Wer steckt dahinter?

Schon im Infokasten auf Facebook heißt es ehrlich: „Das Team von Dieter Reiter pflegt die Seite redaktionell.“ Der SPD-Kandidat und Wirtschaftsreferent selbst behauptet zumindest: „Vieles mache ich durchaus selbst.“

Informationsgehalt

Reiter hier, Reiter dort. Reiter diskutiert, Reiter posiert: auf Facebook sieht man. auf welchen Hochzeiten der SPD-Kandidat so tanzt. Inhalte muss man suchen.

In der sehr ästhetischen Videoreihe zum Slogan „Damit München München bleibt“ hört man Jungwähler, Alt-Oberbürgermeister und Weggefährten sagen, dass Dieter Reiter einfach der Beste ist und dass er das München-Gefühl bewahren wird. Das Wie und Warum bleibt dabei allerdings größtenteils unbeantwortet.

Viele Punkte gibt es für die offizielle Homepage: Wann kann ich Reiter sprechen hören? Was sind seine Positionen? Und wie will er die im Amt umsetzen? Fakten, Termine, Inhalte: sehr hohe Informationsdichte, sehr gut gemacht.
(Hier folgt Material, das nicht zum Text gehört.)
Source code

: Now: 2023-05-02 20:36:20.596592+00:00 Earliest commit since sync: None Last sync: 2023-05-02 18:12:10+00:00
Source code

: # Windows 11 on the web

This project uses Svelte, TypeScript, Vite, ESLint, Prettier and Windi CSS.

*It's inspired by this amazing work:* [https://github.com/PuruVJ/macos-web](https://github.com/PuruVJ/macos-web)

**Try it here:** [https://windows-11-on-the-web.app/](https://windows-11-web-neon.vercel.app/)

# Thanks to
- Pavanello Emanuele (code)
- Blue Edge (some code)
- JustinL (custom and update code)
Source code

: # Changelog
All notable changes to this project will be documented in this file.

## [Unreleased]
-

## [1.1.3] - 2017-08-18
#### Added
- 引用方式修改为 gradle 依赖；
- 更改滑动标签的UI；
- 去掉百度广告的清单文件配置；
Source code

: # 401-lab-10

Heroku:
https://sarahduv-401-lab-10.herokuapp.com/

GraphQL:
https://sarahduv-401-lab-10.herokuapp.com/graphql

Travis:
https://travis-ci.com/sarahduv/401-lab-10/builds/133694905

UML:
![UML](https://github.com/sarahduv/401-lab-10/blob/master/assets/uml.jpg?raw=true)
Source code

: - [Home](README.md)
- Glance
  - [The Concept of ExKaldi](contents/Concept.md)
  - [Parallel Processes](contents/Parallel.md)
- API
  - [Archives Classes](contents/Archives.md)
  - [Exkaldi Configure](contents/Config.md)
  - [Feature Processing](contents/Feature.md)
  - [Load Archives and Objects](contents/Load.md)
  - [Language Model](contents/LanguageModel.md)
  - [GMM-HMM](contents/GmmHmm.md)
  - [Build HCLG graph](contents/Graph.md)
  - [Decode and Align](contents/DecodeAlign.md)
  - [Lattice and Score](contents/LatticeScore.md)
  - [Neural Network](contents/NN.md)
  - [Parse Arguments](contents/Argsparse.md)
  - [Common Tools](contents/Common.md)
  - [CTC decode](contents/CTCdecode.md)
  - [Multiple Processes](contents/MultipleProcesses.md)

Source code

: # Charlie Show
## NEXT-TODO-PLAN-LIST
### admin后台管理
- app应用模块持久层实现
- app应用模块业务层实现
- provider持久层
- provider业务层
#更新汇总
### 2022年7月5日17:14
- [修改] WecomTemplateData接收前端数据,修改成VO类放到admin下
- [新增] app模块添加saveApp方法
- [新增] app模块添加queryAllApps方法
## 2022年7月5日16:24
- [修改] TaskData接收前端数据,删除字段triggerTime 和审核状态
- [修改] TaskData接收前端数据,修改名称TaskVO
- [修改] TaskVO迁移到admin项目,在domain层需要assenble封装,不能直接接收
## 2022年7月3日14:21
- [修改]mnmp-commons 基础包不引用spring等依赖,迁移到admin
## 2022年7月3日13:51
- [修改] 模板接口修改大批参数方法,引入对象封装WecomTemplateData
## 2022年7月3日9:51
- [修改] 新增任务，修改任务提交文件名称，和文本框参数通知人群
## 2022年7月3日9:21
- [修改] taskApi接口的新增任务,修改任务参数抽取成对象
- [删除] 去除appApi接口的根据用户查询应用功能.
Lässigkeit Geht so. Wer Reiter kennt, weiß, dass er viel Humor hat. Im Netz kommt das nicht rüber – und könnte damit zusammenhängen, dass Reiter sich noch ein wenig Scheu gegenüber dem neuen Medium verhält. Einträge wirken teils verkrampft und irgendwie lasch. München soll München bleiben: keine Experimente.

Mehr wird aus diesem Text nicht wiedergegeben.